WORK TO COMPLETE » Show all lines from the material that carry the word "medkit".

DATASET RECORDS »
# # #

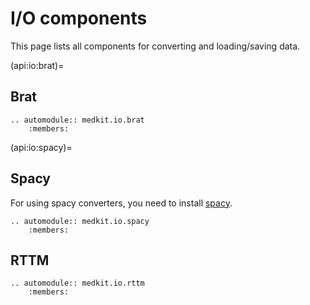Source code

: # I/O components

This page lists all components for converting and loading/saving data.

(api:io:brat)=
## Brat

```{eval-rst}
.. automodule:: medkit.io.brat
    :members:
```

(api:io:spacy)=
## Spacy

For using spacy converters, you need to install [spacy](https://spacy.io/).

```{eval-rst}
.. automodule:: medkit.io.spacy
    :members:
```

## RTTM

```{eval-rst}
.. automodule:: medkit.io.rttm
    :members:
```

# # #

SOLUTION TO THIS TASK »
.. automodule:: medkit.io.brat
.. automodule:: medkit.io.spacy
.. automodule:: medkit.io.rttm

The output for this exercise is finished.